Search the material below for "used" and copy every line where it occurs.

◇ ◇ ◇ ◇ ◇

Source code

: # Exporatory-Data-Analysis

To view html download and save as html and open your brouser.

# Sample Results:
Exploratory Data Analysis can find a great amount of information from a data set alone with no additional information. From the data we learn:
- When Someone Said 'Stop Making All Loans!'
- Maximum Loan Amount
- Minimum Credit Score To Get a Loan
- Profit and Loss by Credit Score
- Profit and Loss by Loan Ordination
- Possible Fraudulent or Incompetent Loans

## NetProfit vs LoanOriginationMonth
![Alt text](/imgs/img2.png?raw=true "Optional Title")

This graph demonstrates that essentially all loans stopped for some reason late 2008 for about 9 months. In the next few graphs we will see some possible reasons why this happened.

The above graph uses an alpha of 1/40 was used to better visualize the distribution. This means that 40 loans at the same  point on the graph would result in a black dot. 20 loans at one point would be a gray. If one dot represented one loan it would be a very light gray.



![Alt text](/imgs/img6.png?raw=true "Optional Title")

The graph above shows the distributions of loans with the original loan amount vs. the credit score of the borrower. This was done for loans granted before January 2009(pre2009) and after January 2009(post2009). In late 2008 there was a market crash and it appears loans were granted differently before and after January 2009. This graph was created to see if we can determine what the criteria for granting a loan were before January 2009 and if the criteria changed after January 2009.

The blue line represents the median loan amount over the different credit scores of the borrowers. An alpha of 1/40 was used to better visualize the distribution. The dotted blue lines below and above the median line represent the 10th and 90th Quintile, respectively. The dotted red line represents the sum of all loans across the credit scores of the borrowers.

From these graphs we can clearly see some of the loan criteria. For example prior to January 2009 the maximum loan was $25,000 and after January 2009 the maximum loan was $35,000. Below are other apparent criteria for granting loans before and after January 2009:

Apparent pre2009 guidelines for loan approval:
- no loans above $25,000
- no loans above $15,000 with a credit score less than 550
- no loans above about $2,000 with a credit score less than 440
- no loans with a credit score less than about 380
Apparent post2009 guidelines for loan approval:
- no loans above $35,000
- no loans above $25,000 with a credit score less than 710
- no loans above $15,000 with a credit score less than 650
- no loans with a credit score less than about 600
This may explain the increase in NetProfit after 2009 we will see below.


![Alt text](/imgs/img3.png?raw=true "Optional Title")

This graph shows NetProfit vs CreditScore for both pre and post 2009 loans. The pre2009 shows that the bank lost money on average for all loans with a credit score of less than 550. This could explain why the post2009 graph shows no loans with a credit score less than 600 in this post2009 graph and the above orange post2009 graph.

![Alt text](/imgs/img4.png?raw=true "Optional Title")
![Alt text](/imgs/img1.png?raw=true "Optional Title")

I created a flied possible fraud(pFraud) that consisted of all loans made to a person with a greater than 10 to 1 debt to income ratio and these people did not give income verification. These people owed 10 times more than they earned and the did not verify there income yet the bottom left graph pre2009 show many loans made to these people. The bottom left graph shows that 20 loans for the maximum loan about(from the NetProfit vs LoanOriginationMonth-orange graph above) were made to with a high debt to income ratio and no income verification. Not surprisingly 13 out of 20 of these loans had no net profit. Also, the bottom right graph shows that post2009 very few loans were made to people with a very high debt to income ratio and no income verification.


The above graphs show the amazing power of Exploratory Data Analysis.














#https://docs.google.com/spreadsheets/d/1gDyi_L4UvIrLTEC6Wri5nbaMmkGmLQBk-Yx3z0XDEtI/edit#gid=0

◇ ◇ ◇ ◇ ◇

→ Result for this task:
The above graph uses an alpha of 1/40 was used to better visualize the distribution. This means that 40 loans at the same  point on the graph would result in a black dot. 20 loans at one point would be a gray. If one dot represented one loan it would be a very light gray.
The blue line represents the median loan amount over the different credit scores of the borrowers. An alpha of 1/40 was used to better visualize the distribution. The dotted blue lines below and above the median line represent the 10th and 90th Quintile, respectively. The dotted red line represents the sum of all loans across the credit scores of the borrowers.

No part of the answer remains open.